Сорок с лишним лет прошло с тех пор, и я не могу уже восстановить подробно содержание наших бесед. Меня связывает к тому же данное сорок лет назад слово, хотя профессора нашего давно уже нет в живых. Но за ним стояли и, конечно, все еще стоят какие-то неведомые мне люди, которым, в лице профессора, я тоже давала это обещание. С другой стороны, ничего нового мы не узнали, по крайней мере такого, чего не найдет внимательный читатель в изложении всех мировых систем гностики, если отважится погрузить себя в эту необъятную литературу: Упанишады {98} ; Ориген {99} ; гностик II века Валентин, которого Владимир Соловьев называет гениальнейшим мыслителем всех времен; Дионисий Ареопагит {100} ; Беме; Сведенборг; Шеллинг… И поэтому я расскажу здесь не столько об учении, нам преподанном, сколько о воздействии его на мою душу и к чему эти занятия нас всех привели.

На первом этапе посвящение состояло из сообщаемых нам изустно поэтических легенд, рисующих картину миротворчества. Полотно этих легенд было такого обширного охвата, что история не только Земли – всего нашего космоса выглядела на нем как история, скажем, песчинки перед Солнцем.

Не говоря о содержании развертываемых перед нами картин, я сразу перехожу к возникшим у меня тогда сомнениям, которые я держала пока в себе. Вот каковы они были.

О том, о чем рассказывали легенды гностиков, говорила нам в малой, правда, доле и Библия, говорила скупо, намеками, как бы указывая на промыслительно скрытую от нас тайну, познание которой с помощью рассудочного изучения излишне, да и невозможно для человека на его коротком земном пути. У этого пути есть свои прямые задачи – задачи спасения. «Спасения от чего и каким путем?» – спросит читатель. Постараюсь ответить на этот вопрос. Открытое для всех религиозное знание, в частности, не разделяющее верующих на посвященных и непосвященных, христианство, с точки зрения преподаваемого нам учения гностиков-эзотериков (то есть тайноведов) было детской пищей для масс, которое и подавалось в таком виде из снисхождения к простоте ума этих масс, к убожеству их духа. Мои новые учителя со снисходительным превосходством относились к христианству, не признавая его догматы по существу.

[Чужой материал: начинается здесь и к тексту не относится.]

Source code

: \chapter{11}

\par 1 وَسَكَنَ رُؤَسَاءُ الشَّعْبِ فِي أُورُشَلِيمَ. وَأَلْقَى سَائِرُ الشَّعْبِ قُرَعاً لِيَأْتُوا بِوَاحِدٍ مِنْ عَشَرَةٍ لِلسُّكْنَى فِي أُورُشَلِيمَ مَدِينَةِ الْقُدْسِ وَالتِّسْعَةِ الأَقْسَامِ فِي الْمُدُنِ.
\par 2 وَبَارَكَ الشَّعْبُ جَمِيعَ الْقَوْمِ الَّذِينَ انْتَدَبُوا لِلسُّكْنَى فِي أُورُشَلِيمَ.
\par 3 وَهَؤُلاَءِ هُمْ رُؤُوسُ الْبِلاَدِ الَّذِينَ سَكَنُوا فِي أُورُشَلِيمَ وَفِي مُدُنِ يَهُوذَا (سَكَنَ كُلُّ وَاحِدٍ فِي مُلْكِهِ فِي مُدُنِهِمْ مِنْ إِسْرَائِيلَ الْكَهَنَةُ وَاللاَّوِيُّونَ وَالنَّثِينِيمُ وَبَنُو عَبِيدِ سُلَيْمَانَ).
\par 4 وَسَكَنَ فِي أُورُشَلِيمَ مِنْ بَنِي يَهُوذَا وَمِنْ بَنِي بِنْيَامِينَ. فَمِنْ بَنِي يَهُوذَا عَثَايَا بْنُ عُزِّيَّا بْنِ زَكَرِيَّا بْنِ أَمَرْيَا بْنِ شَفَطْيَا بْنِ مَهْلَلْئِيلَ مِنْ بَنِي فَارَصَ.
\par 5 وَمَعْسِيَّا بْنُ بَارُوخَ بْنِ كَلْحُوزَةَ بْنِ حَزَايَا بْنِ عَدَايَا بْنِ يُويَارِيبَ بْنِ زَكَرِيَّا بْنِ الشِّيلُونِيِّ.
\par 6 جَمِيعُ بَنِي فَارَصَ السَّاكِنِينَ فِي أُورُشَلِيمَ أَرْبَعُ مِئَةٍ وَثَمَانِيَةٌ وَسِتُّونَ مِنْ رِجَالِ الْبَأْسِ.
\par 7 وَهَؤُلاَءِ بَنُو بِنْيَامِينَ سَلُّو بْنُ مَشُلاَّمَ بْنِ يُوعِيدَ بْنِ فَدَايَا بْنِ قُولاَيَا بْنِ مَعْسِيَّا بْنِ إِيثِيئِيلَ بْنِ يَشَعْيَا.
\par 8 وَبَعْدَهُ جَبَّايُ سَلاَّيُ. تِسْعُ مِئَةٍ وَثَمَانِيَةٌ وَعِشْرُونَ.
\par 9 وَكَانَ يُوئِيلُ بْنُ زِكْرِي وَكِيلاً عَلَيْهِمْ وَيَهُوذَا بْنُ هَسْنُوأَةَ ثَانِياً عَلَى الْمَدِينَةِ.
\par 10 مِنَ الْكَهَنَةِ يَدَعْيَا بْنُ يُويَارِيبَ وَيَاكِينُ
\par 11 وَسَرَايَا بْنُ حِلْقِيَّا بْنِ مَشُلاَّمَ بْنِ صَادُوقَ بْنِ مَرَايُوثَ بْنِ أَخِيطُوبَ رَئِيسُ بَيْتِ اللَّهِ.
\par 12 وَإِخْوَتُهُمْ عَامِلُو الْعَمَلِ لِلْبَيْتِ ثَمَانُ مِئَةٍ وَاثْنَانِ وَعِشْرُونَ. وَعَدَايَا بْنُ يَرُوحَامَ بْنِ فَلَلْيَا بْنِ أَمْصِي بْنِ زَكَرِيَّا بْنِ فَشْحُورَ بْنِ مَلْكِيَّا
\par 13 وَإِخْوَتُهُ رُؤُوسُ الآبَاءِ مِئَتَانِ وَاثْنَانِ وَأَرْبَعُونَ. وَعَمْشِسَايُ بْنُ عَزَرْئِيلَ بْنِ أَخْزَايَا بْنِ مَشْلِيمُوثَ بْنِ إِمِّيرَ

«В чем же эта сущность?» – спросит снова меня читатель. Она – в переделке своей души, в борьбе за ее просветление, движение к добру, очищение, высшей ступенью которого является, по словам великих христианских подвижников всех веков, смиренномудрие, через которое человек достигает подлинной любви и познает Бога. Этот нравственный опыт святых и был изложен в «Добротолюбии». «Смиренномудрие есть не имеющая имени благодать в душе, теми только именуемая, которые изведали ее опытом», – пишет св. Иоанн Лествичник в VI веке. И другой автор того же времени Исаак Сириянин: «Смирение есть некая таинственная сила, которую по совершении всего жития воспринимают совершенные святые… Добродетель сия заключает в себе все… Не всякий, кто скромен, или безмолвен, или благоразумен, или кроток по природе, достиг уже степени смиренномудрия. Напротив, тот истинно смиренномудр, кто имеет в сокровенности нечто достойное гордости, но не гордится… Смиренномудрие есть риза Божества».